Se si volge lo sguardo ad est, i dati sono sconvolgenti: in Sassonia un drammatico 10,5%, in Turingia il 13,2%, appena sopra il 15% in Sassonia-Anhalt e nel Meclemburgo di Angela Merkel. Nella ex Ddr i socialdemocratici sono ormai una forza medio-piccola, lontanissimi dalle dimensioni di una Volkspartei, quel partito popolare e di massa che in teoria dovrebbero essere. La scelta della nuova capogruppo al Bundestag indica ora una nuova direzione di marcia: via il moderato Thomas Oppermann, tocca ad Andrea Nahles, ministra uscente del lavoro, e soprattutto figura più in vista della sinistra del partito. C’è quindi da aspettarsi che, almeno nelle intenzioni, la Spd voglia sul serio fare opposizione, recuperando i consensi dei suoi bacini tradizionali e magari cominciando a costruire finalmente un’intesa con la Linke anche a livello federale e non solo di singoli Länder (i due partiti amministrano in coalizione Berlino e Turingia).

Schulz resta segretario, a fine anno il congresso per un eventuale cambio al vertice: nessuno, per ora, ha chiesto la testa dell’ex presidente dell’Europarlamento.

Nell’attesa che la Spd torni davvero socialdemocratica, la Sinistra guidata in queste elezioni da Sahra Wagnknecht e Dietmar Bartsch si gode alcune affermazioni nella Germania orientale che ne confermano il tradizionale ruolo: è primo partito in tutta la parte Est di Berlino, compresi quartieri ad alto disagio sociale come Marzahn (26%) e Lichtenberg (29%).
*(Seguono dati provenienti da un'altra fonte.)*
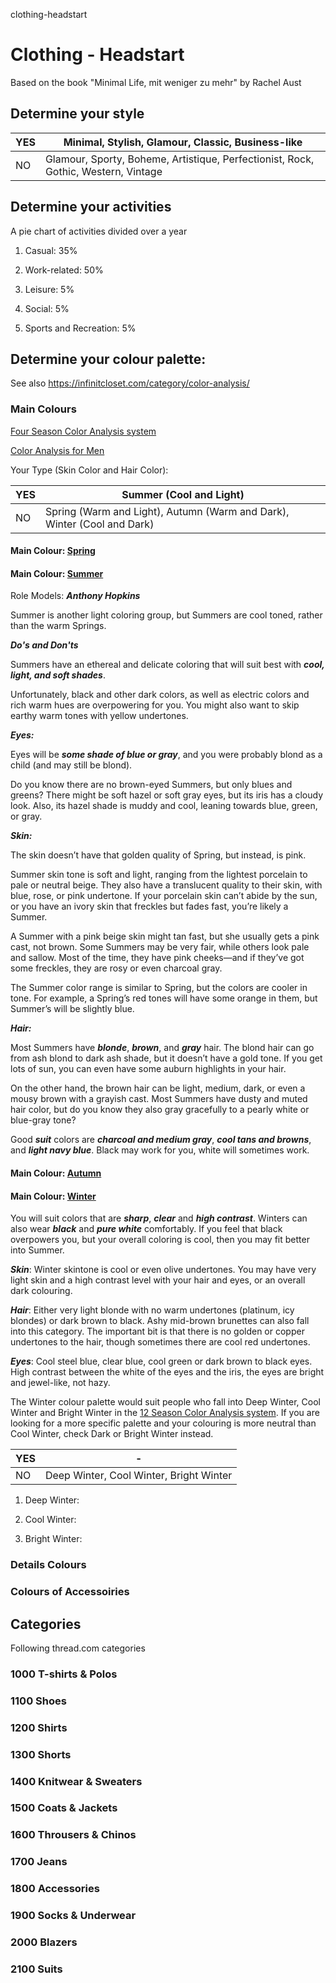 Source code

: clothing-headstart
# Clothing - Headstart

Based on the book "Minimal Life, mit weniger zu mehr" by Rachel Aust

## Determine your style

| YES | Minimal, Stylish, Glamour, Classic, Business-like |
| --- | --- |
| NO | Glamour, Sporty, Boheme, Artistique, Perfectionist, Rock, Gothic, Western, Vintage |

## Determine your activities

A pie chart of activities divided over a year

1. Casual: 35%

2. Work-related: 50%

3. Leisure: 5%

4. Social: 5%

5. Sports and Recreation: 5%

## Determine your colour palette:

See also https://infinitcloset.com/category/color-analysis/

### Main Colours

[Four Season Color Analysis system](https://infinitcloset.com/category/4-season-color-analysis/)

[Color Analysis for Men](https://2ndmostinterestingwoman.wordpress.com/2015/12/27/color-analysis-for-men/)

Your Type (Skin Color and Hair Color):

| YES | Summer (Cool and Light) |
| --- | --- |
| NO | Spring (Warm and Light), Autumn (Warm and Dark), Winter (Cool and Dark) |

#### Main Colour: [Spring](https://infinitcloset.com/4-season-color-analysis/spring-colour-palette-4-season-color-analysis/)

#### Main Colour: [Summer](https://infinitcloset.com/4-season-color-analysis/summer-colour-palette-4-season-color-analysis/)

Role Models: ***Anthony Hopkins***

Summer is another light coloring group, but Summers are cool toned, rather than the warm Springs. 

***Do's and Don'ts***

Summers have an ethereal and delicate coloring that will suit best with ***cool, light, and soft shades***. 

Unfortunately, black and other dark colors, as well as electric colors and rich warm hues are overpowering for you. You might also want to skip earthy warm tones with yellow undertones.

***Eyes:*** 

Eyes will be ***some shade of blue or gray***, and you were probably blond as a child (and may still be blond). 

Do you know there are no brown-eyed Summers, but only blues and greens? There might be soft hazel or soft gray eyes, but its iris has a cloudy look. Also, its hazel shade is muddy and cool, leaning towards blue, green, or gray.

***Skin:***

The skin doesn’t have that golden quality of Spring, but instead, is pink.

Summer skin tone is soft and light, ranging from the lightest porcelain to pale or neutral beige. They also have a translucent quality to their skin, with blue, rose, or pink undertone. If your porcelain skin can’t abide by the sun, or you have an ivory skin that freckles but fades fast, you’re likely a Summer.

A Summer with a pink beige skin might tan fast, but she usually gets a pink cast, not brown. Some Summers may be very fair, while others look pale and sallow. Most of the time, they have pink cheeks—and if they’ve got some freckles, they are rosy or even charcoal gray.

The Summer color range is similar to Spring, but the colors are cooler in tone. For example, a Spring’s red tones will have some orange in them, but Summer’s will be slightly blue. 

***Hair:*** 

Most Summers have ***blonde***, ***brown***, and ***gray*** hair. The blond hair can go from ash blond to dark ash shade, but it doesn’t have a gold tone. If you get lots of sun, you can even have some auburn highlights in your hair.

On the other hand, the brown hair can be light, medium, dark, or even a mousy brown with a grayish cast. Most Summers have dusty and muted hair color, but do you know they also gray gracefully to a pearly white or blue-gray tone?

Good ***suit*** colors are ***charcoal and medium gray***, ***cool tans and browns***, and ***light navy blue***. Black may work for you, white will sometimes work.


#### Main Colour: [Autumn](https://infinitcloset.com/4-season-color-analysis/autumn-colour-palette-4-season-color-analysis/)

#### Main Colour: [Winter](https://infinitcloset.com/4-season-color-analysis/winter-colour-palette-4-season-color-analysis/)

You will suit colors that are ***sharp***, ***clear*** and ***high contrast***. Winters can also wear ***black*** and ***pure white*** comfortably. If you feel that black overpowers you, but your overall coloring is cool, then you may fit better into Summer.

***Skin***: Winter skintone is cool or even olive undertones. You may have very light skin and a high contrast level with your hair and eyes, or an overall dark colouring.

***Hair***: Either very light blonde with no warm undertones (platinum, icy blondes) or dark brown to black. Ashy mid-brown brunettes can also fall into this category. The important bit is that there is no golden or copper undertones to the hair, though sometimes there are cool red undertones.

***Eyes***: Cool steel blue, clear blue, cool green or dark brown to black eyes. High contrast between the white of the eyes and the iris, the eyes are bright and jewel-like, not hazy.

The Winter colour palette would suit people who fall into Deep Winter, Cool Winter and Bright Winter in the [12 Season Color Analysis system](https://infinitcloset.com/category/12-seasons-color-analysis/). If you are looking for a more specific palette and your colouring is more neutral than Cool Winter, check Dark or Bright Winter instead.

| YES | - |
| --- | --- |
| NO | Deep Winter, Cool Winter, Bright Winter |

1. Deep Winter: 

2. Cool Winter:

3. Bright Winter:


### Details Colours


### Colours of Accessoiries



## Categories

Following thread.com categories

### 1000 T-shirts & Polos

### 1100 Shoes

### 1200 Shirts

### 1300 Shorts

### 1400 Knitwear & Sweaters

### 1500 Coats & Jackets

### 1600 Throusers & Chinos

### 1700 Jeans

### 1800 Accessories

### 1900 Socks & Underwear

### 2000 Blazers

### 2100 Suits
Nella ex Ddr è da registrare, però, un complessivo arretramento a vantaggio della AfD. Il vero dato positivo per la Linke è dunque un altro: le urne di domenica dicono che ad ovest il «pericolo comunista» non spaventa più.
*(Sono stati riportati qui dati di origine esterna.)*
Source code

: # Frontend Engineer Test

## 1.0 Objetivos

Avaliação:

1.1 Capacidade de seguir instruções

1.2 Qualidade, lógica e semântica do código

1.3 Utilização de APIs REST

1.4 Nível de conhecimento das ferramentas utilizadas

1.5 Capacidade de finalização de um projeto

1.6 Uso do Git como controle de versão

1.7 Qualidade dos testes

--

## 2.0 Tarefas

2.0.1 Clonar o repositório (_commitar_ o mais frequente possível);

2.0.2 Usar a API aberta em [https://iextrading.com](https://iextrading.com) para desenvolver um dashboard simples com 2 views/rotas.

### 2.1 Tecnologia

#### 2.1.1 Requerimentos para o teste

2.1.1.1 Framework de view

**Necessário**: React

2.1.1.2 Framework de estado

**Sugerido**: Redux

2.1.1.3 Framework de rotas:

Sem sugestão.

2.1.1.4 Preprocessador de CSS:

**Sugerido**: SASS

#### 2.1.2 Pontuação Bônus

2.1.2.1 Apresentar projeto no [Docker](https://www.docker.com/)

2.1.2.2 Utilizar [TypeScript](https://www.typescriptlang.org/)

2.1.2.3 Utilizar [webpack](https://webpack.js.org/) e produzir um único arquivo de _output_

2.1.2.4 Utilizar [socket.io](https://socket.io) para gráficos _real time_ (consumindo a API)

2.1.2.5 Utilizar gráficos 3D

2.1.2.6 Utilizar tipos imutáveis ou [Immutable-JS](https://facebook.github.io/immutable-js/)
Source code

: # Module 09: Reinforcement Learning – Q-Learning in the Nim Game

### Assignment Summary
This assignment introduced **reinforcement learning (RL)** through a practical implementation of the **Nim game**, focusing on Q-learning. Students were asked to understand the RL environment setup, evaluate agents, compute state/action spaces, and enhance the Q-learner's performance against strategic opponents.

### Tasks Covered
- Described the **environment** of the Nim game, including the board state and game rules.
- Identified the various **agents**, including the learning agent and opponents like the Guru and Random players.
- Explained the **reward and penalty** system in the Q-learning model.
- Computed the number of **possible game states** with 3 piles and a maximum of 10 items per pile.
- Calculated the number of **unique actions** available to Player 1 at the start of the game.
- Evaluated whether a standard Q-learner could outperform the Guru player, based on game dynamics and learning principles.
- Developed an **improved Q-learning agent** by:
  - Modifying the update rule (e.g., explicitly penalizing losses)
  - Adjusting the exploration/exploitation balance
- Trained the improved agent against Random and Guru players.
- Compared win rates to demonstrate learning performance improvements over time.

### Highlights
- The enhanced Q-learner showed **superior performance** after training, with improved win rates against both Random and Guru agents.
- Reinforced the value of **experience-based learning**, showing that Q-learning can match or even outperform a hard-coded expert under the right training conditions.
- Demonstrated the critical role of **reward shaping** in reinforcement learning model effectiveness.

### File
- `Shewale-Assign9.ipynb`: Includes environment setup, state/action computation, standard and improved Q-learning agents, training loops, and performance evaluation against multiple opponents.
A Brema è terza forza (13,5%), in Assia, Amburgo e Bassa Sassonia raccoglie quasi gli stessi consensi dei Verdi. Che però sono riusciti a vincere nel collegio più a sinistra di tutta la Repubblica federale, quello di Kreuzberg-Friedrichshain, cuore della Berlino alternativa (dove la somma di Cdu, AfD e liberali dà solo il 21%): nel combattuto derby per aggiudicarsi la rappresentanza dell’enclave rivoluzionaria del Paese l’ha spuntata la candidata ecologista di origine curda Canan Bayram, che ha già annunciato che non voterà mai un nuovo governo Merkel, nemmeno se sostenuto dal suo partito. Legittima soddisfazione, dunque, nelle file del partito più a sinistra di Germania, ma anche accenni di riflessione autocritica: «Il risultato nell’Est mostra che abbiamo sottovalutato le paure generate dalla questione dei profughi», ha affermato Wagenknecht, anima più ortodossa del partito, che non ha mai fatto mistero di essere su una linea diversa da quella più movimentista e «no-borders» della segretaria Katja Kipping.